Small-pore Cu-chabazite SCR catalysts with high NOx conversion at low temperatures are of interest for marine diesel engines with exhaust temperatures in the range of 150 to $300^{\circ}C$. Unfortunately, fuels for marine diesel engines can contain a high level of sulfur of up to 1.5% by volume, which corresponds to a $SO_2$ level of 500 ppm in the exhaust gases for an engine operating with an A/F ratio of 50:1. This high level of $SO_2$ in the exhaust may have detrimental effects on the NOx performance of the Cu-chabazite SCR catalysts. In the present study, a bench-flow reactor is used to investigate the effects of sulfur poisoning on the NOx performance of Cu-chabazite SCR catalysts.
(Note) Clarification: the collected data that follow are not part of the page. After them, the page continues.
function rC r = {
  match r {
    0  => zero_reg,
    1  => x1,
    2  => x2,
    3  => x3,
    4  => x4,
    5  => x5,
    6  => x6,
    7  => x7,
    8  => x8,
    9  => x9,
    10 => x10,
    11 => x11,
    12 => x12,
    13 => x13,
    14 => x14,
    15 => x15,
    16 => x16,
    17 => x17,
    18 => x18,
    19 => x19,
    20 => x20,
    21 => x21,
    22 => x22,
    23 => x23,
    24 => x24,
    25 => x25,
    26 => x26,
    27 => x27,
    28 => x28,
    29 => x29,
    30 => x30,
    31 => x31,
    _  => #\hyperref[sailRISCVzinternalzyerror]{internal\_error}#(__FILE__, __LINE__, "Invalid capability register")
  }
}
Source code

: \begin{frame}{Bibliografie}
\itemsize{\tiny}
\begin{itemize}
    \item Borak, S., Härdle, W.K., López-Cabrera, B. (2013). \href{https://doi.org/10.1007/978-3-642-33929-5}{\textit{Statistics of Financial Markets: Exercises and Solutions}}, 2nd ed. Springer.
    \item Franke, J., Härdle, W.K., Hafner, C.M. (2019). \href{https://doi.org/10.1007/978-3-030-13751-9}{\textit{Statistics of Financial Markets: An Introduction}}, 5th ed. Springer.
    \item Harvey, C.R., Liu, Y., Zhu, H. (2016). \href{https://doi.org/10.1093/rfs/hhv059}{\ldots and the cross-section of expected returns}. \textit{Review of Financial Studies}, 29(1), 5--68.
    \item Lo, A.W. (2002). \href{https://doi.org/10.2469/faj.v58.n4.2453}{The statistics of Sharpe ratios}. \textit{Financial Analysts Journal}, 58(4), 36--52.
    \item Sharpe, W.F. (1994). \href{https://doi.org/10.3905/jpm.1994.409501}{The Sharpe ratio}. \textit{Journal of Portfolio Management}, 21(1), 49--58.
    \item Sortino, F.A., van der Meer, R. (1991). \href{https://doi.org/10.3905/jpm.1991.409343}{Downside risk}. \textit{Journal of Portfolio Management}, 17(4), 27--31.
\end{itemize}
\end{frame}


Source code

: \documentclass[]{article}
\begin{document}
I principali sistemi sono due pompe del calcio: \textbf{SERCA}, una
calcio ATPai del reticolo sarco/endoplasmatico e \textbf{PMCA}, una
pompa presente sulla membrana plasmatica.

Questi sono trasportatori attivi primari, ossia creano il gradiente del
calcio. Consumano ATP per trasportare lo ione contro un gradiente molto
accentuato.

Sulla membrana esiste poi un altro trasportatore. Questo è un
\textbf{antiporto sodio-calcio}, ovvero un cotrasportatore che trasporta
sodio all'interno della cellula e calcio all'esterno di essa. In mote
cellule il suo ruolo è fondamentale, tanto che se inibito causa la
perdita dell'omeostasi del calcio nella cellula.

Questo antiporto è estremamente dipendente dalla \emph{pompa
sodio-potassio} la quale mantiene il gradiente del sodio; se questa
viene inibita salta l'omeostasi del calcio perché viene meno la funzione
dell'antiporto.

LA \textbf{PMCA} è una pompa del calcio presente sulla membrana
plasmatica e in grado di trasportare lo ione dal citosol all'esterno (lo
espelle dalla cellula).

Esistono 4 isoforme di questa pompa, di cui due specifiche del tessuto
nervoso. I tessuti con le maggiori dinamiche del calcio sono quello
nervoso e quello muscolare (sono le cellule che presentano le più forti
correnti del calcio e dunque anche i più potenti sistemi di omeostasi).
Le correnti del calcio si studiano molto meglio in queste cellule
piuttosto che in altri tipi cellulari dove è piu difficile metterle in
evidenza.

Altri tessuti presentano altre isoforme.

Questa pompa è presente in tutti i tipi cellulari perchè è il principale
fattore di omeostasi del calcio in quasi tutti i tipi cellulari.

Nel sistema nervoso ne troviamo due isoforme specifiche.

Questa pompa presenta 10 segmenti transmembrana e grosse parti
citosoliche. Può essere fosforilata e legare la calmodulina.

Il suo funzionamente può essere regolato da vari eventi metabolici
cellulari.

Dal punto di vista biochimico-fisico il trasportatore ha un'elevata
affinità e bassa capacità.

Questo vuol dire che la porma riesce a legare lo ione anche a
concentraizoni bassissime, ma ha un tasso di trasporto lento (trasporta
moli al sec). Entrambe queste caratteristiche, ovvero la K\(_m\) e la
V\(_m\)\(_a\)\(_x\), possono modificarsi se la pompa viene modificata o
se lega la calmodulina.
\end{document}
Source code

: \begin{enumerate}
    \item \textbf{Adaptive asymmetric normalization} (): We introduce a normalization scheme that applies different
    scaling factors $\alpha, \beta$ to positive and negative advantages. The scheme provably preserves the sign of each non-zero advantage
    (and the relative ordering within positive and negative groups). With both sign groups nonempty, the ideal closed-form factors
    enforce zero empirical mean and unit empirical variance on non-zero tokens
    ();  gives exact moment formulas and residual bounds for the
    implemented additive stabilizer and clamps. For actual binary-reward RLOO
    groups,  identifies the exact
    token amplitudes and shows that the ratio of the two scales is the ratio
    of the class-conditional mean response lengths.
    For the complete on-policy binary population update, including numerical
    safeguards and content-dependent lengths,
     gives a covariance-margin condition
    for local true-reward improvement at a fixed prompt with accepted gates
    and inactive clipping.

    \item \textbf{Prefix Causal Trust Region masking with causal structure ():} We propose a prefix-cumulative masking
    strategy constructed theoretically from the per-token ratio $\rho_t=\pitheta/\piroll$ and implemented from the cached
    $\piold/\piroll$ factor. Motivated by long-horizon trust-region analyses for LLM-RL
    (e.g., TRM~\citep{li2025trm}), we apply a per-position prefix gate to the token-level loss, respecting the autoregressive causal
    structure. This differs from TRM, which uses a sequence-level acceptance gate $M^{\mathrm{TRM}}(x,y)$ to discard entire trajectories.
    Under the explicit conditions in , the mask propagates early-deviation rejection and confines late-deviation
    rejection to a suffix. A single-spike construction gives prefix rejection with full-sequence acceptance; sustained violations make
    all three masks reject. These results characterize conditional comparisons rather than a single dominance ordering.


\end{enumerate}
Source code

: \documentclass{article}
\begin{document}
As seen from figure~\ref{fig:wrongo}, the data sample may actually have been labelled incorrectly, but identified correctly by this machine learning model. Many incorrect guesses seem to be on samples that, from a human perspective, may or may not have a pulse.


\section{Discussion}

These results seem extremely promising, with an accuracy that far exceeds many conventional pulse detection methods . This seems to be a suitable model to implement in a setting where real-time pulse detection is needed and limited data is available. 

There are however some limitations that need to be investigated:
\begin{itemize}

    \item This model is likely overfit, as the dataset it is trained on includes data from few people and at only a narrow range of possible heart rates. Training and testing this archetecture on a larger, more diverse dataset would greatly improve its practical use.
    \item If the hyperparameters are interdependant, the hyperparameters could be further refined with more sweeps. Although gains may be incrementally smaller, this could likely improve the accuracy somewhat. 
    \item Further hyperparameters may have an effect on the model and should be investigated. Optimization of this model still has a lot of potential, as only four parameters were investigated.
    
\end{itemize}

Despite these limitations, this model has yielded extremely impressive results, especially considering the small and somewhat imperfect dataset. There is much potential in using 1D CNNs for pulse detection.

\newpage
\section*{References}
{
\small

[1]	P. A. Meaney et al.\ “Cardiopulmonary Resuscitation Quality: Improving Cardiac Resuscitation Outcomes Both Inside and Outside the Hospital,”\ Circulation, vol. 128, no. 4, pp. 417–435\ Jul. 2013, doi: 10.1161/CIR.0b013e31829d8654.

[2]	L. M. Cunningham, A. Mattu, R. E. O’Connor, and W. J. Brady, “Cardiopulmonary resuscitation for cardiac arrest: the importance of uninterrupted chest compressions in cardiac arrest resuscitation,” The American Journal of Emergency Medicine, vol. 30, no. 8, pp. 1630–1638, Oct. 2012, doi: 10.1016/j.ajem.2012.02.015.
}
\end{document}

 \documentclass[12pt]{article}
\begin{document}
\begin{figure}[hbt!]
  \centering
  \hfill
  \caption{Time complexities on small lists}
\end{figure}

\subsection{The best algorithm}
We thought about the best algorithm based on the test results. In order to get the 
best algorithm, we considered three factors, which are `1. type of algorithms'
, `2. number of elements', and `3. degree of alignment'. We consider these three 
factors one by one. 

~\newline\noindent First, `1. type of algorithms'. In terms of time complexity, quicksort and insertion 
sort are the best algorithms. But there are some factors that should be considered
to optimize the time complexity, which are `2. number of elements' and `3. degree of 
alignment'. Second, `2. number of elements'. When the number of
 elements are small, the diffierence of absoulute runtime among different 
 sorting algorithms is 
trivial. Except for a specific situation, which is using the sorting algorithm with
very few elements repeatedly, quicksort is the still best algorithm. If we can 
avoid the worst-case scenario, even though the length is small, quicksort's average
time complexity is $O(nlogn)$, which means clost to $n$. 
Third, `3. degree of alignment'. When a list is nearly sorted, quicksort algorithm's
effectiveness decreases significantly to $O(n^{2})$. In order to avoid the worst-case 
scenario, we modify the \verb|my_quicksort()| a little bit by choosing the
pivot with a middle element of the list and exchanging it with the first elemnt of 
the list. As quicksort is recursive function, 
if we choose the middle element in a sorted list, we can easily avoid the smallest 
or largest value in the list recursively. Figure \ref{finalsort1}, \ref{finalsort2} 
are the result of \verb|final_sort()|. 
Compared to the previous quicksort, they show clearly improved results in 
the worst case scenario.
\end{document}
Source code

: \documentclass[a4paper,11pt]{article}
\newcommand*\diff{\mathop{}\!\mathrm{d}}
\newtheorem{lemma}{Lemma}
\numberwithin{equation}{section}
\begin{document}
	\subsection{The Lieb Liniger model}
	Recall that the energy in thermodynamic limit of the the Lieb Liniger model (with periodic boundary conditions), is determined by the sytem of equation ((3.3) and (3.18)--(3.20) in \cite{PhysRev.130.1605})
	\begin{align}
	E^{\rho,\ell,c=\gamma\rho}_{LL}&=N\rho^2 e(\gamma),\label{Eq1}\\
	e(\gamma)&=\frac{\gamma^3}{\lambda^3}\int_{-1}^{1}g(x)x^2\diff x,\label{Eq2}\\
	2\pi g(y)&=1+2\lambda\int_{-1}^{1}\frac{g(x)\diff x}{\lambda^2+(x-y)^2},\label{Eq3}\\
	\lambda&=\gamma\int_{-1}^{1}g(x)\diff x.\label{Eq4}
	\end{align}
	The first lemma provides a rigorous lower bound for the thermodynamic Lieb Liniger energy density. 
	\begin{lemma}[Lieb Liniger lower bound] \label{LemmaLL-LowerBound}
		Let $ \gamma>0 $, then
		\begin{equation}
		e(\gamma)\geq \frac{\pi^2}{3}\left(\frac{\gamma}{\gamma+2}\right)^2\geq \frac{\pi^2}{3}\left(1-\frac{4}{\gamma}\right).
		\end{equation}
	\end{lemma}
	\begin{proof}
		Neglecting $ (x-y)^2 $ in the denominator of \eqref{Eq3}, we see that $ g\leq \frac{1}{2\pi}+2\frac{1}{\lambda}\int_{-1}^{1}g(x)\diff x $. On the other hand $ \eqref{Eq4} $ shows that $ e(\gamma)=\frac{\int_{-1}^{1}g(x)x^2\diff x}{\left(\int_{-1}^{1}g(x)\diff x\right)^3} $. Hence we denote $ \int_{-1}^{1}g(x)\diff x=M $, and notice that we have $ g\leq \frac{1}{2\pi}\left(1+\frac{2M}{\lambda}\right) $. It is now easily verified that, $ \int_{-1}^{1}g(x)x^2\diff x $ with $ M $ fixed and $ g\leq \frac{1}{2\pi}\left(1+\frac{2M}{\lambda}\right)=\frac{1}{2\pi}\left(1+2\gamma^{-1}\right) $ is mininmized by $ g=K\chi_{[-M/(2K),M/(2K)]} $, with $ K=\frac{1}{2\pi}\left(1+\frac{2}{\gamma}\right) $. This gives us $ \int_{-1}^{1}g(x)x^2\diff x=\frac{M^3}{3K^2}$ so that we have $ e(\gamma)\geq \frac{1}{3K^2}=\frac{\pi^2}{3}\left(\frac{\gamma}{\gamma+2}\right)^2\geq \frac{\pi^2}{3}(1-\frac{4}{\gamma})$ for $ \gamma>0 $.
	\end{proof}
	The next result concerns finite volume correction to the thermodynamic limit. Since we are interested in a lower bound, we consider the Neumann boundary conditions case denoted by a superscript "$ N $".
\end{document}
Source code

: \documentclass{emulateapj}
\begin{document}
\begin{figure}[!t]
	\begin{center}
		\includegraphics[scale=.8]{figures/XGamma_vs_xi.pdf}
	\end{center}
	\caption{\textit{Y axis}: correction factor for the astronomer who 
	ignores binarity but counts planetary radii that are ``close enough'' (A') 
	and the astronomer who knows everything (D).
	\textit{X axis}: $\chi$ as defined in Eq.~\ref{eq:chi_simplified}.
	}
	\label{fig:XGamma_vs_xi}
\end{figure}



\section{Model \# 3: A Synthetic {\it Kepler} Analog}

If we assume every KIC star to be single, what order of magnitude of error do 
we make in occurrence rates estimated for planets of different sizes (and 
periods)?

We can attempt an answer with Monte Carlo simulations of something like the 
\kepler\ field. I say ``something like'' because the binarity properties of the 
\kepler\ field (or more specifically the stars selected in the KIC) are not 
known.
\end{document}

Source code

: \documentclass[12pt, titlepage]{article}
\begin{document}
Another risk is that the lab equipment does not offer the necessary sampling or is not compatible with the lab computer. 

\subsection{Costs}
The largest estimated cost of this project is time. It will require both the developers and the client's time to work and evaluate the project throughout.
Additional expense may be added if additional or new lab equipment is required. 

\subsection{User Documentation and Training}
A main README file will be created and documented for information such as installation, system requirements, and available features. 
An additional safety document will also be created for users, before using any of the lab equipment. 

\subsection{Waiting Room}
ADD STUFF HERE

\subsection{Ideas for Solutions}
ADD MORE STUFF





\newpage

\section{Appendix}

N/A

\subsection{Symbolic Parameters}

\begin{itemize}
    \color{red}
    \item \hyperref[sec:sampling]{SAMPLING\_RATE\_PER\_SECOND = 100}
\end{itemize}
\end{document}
The SCR catalysts were exposed to simulated diesel exhaust gas stream consisted of 500 ppm $SO_2$, 5% $CO_2$, 14% $O_2$, 5% $H_2O$ with $N_2$ as the balance gas at 150, 200, 250 and $300^{\circ}C$ for 2 hours at a GHSV of 30,000 $h^{-1}$. After sulfur poisoning the low-temperature NOx performance of the SCR catalyst is evaluated over a temperature range of 150-$300^{\circ}C$ to determine the extent of the catalyst deactivation. Desulfation is also carried out at 600 and $700^{\circ}C$ for 30 minutes to determine whether it is possible to recover the NOx performance of the sulfur-poisoned SCR Catalysts.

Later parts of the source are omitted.